What is the last digit of 2 5014?

What is the last digit of 2 5014?

Powers of 2 (starting from 2^1) are 2, 4, 8, 16, 32, 64, 128, 256, 512, 1024, 2048, … We can notice that the last digits are 2, 4, 8, 6, 2, 4, 8, 6, 2, 4, 8, …

How do you find what power of 2 A number is?

Explanation. A simple method for this is to simply take the log of the number on base 2 and if you get an integer then the number is the power of 2.

What are the last two digits of 7 to the power 2008?

Find the last two digits of 72008 (CAT 2008) So, the last two digits are 01.

What is the last digit of 5 power 2020?

Answer: the last digit of 5 to the power of 2020 is 25 because 5^6=78125 you will observe that any number will have 25 as the last two digits. And the pattern will repeat till 5^100.

What is the last digit of 7 power 100?

so the last digit of 7100 is 1.

What is the last digit of 7 355?

Fermat: Last two digits of 7355 Since the answer is 7355≡3(mod5), the last digit is either 3 or 8. Since 7 is odd, the answer will clearly be odd, so 3 is it.

What is 2 the power of 3?

Answer: 2 raised to the third power is equal to 23 = 8. Explanation: 2 to the 3rd power can be written as 23 = 2 × 2 × 2, as 2 is multiplied by itself 3 times. Here, 2 is called the “base” and 3 is called the “exponent” or “power.”

How to find the last digits of a large power?

A common exercise in number theory is to find the last digits of a large power, like 2 2009, without using a computer. 2 2009 is a 605-digit number, so evaluating it by hand is out of the question. So how do you find its last digits — efficiently?

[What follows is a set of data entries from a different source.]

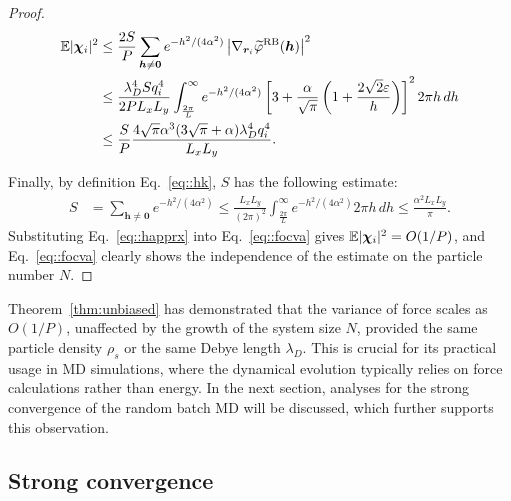 \begin{proof}
	\begin{equation}\label{eq::focva}
		\begin{split}
			\mathbb{E}|\V{\chi}_{i}|^2&\leq \frac{2S}{P}\sum_{\bm{h}\neq\bm{0}}e^{-h^2/(4\alpha^2)}\left|\nabla_{\bm{r}_i}\widetilde{\varphi}^{\text{RB}}(\bm{h})\right|^2\\
			&\leq \frac{\lambda_D^4 S q_i^4}{2PL_xL_y} \int_{\frac{2\pi}{L}}^{\infty}e^{-h^2/(4\alpha^2)}\left[3+\frac{\alpha}{\sqrt{\pi}}\left(1+\frac{2\sqrt{2}\varepsilon}{h}\right)\right]^2 2\pi h\,dh\\
			&\leq \frac{S}{P}\frac{4\sqrt{\pi}\alpha^3(3\sqrt{\pi}+\alpha)\lambda_D^4 q_{i}^4}{L_xL_y}.
		\end{split}
	\end{equation}
	
	Finally, by definition Eq.~\eqref{eq::hk}, $S$ has the following estimate:
	\begin{equation}\label{eq::happrx}
		\begin{split}
			S &= \sum_{\bm{h}\neq\bm{0}}e^{-h^2/(4\alpha^2)}\leq \frac{L_xL_y}{(2\pi)^2}\int_{\frac{2\pi}{L}}^{\infty} e^{-h^2/(4\alpha^2)}2\pi h\,dh\leq \frac{\alpha^2L_xL_y}{\pi}.
		\end{split}
	\end{equation}
	Substituting Eq.~\eqref{eq::happrx} into Eq.~\eqref{eq::focva} gives $\mathbb{E}|\V{\chi}_{i}|^2=O(1/P)$, and Eq.~\eqref{eq::focva} clearly shows the independence of the estimate on the particle number $N$.
\end{proof}


Theorem~\ref{thm:unbiased} has demonstrated that the variance of force scales as $O(1/P)$, unaffected by the growth of the system size $N$, provided the same particle density $\rho_s$ or the same Debye length $\lambda_D$. 
This is crucial for its practical usage in MD simulations, where the dynamical evolution typically relies on force calculations rather than energy. 
In the next section, analyses for the strong convergence of the random batch MD will be discussed, which further supports this observation.

\subsection{Strong convergence} \label{subsec::convergence}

Is there a power of two that ends in 02?

Although there is no power of two that ends in 02, we can use any two-digit ending that is a power of two; we just convert it to 2 y using the laws of exponents. Let’s go back to our example, 2 2009.

Which is the last digit of 2 N?

The last m digits of 2 n are the digits in the table with the label corresponding to that remainder. For example, let’s find the last digit of 2 2009. The last digit of the positive powers of two cycles with length 4, and . According to the table, a remainder of 1 corresponds to a last digit of 2.

How to print the last k digits of a ^ B?

First Calculate a^b, then take last k digits by taking modulo with 10^k. Above solution fails when a^b is too large, as we can hold at most 2^64 -1 in C/C++. The efficient way is to keep only k digits after every multiplication.